- Activity: Each entry is to be given again word for word; images are dropped.
========================================
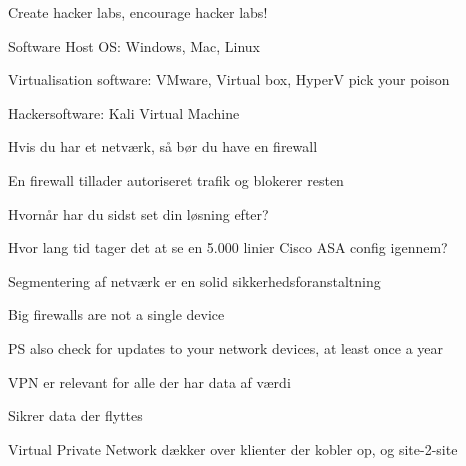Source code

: \documentclass[Screen16to9,17pt]{foils}
\begin{document}


\begin{list2}
\item Create hacker labs, encourage hacker labs!
\item Software Host OS: Windows, Mac, Linux
\item Virtualisation software: VMware, Virtual box, HyperV pick your poison
\item Hackersoftware: Kali Virtual Machine 
\end{list2}





\begin{list2}
\item Hvis du har et netværk, så bør du have en firewall
\item En firewall tillader autoriseret trafik og blokerer resten
\item Hvornår har du sidst set din løsning efter?
\item Hvor lang tid tager det at se en 5.000 linier Cisco ASA config igennem?
\item Segmentering af netværk er en solid sikkerhedsforanstaltning
\end{list2}



\centerline{Big firewalls are not a single device}

PS also check for updates to your network devices, at least once a year \smiley




\begin{list2}
\item VPN er relevant for alle der har data af værdi
\item Sikrer data der flyttes
\item Virtual Private Network dækker over klienter der kobler op, og site-2-site
\end{list2}


\end{document}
========================================
- Output of the exercise:
Source code

: \documentclass[Screen16to9,17pt]{foils}
\begin{document}


\begin{list2}
\item Create hacker labs, encourage hacker labs!
\item Software Host OS: Windows, Mac, Linux
\item Virtualisation software: VMware, Virtual box, HyperV pick your poison
\item Hackersoftware: Kali Virtual Machine 
\end{list2}





\begin{list2}
\item Hvis du har et netværk, så bør du have en firewall
\item En firewall tillader autoriseret trafik og blokerer resten
\item Hvornår har du sidst set din løsning efter?
\item Hvor lang tid tager det at se en 5.000 linier Cisco ASA config igennem?
\item Segmentering af netværk er en solid sikkerhedsforanstaltning
\end{list2}



\centerline{Big firewalls are not a single device}

PS also check for updates to your network devices, at least once a year \smiley




\begin{list2}
\item VPN er relevant for alle der har data af værdi
\item Sikrer data der flyttes
\item Virtual Private Network dækker over klienter der kobler op, og site-2-site
\end{list2}


\end{document}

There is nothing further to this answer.